• DATASET:

________________________

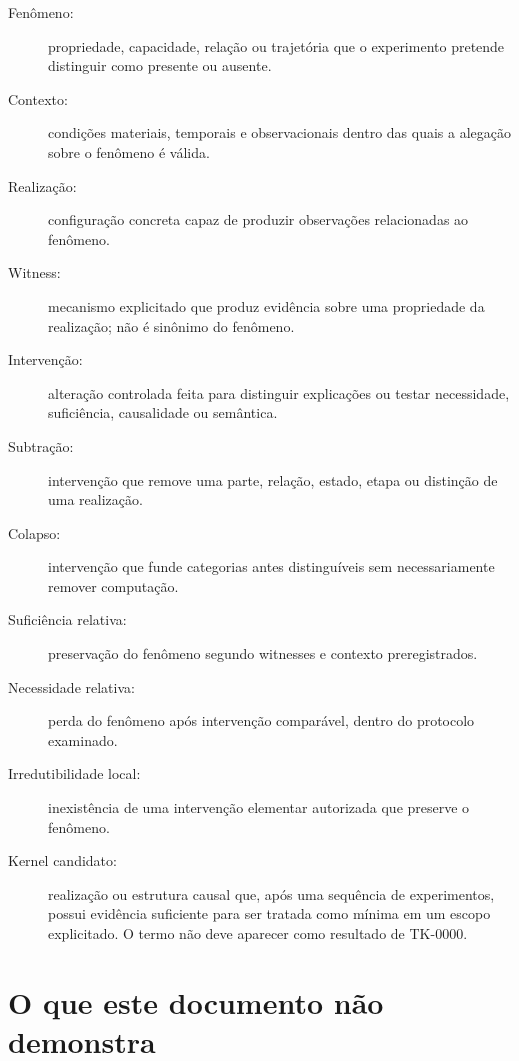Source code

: \documentclass[11pt,a4paper]{article}
\begin{document}
\begin{description}
  \item[Fenômeno:] propriedade, capacidade, relação ou trajetória que o experimento
  pretende distinguir como presente ou ausente.

  \item[Contexto:] condições materiais, temporais e observacionais dentro das quais a
  alegação sobre o fenômeno é válida.

  \item[Realização:] configuração concreta capaz de produzir observações relacionadas
  ao fenômeno.

  \item[Witness:] mecanismo explicitado que produz evidência sobre uma propriedade da
  realização; não é sinônimo do fenômeno.

  \item[Intervenção:] alteração controlada feita para distinguir explicações ou testar
  necessidade, suficiência, causalidade ou semântica.

  \item[Subtração:] intervenção que remove uma parte, relação, estado, etapa ou
  distinção de uma realização.

  \item[Colapso:] intervenção que funde categorias antes distinguíveis sem
  necessariamente remover computação.

  \item[Suficiência relativa:] preservação do fenômeno segundo witnesses e contexto
  preregistrados.

  \item[Necessidade relativa:] perda do fenômeno após intervenção comparável, dentro
  do protocolo examinado.

  \item[Irredutibilidade local:] inexistência de uma intervenção elementar autorizada
  que preserve o fenômeno.

  \item[Kernel candidato:] realização ou estrutura causal que, após uma sequência de
  experimentos, possui evidência suficiente para ser tratada como mínima em um escopo
  explicitado. O termo não deve aparecer como resultado de TK-0000.
\end{description}

\section{O que este documento não demonstra}
\end{document}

________________________

• GOAL OF THE EXERCISE: Reproduce exactly the entries from their first line through the line containing "realização; não é sinônimo do fenômeno.", including both, and omit any pictures.

• EXPECTED ANSWER:
Source code

: \documentclass[11pt,a4paper]{article}
\begin{document}
\begin{description}
  \item[Fenômeno:] propriedade, capacidade, relação ou trajetória que o experimento
  pretende distinguir como presente ou ausente.

  \item[Contexto:] condições materiais, temporais e observacionais dentro das quais a
  alegação sobre o fenômeno é válida.

  \item[Realização:] configuração concreta capaz de produzir observações relacionadas
  ao fenômeno.

  \item[Witness:] mecanismo explicitado que produz evidência sobre uma propriedade da
  realização; não é sinônimo do fenômeno.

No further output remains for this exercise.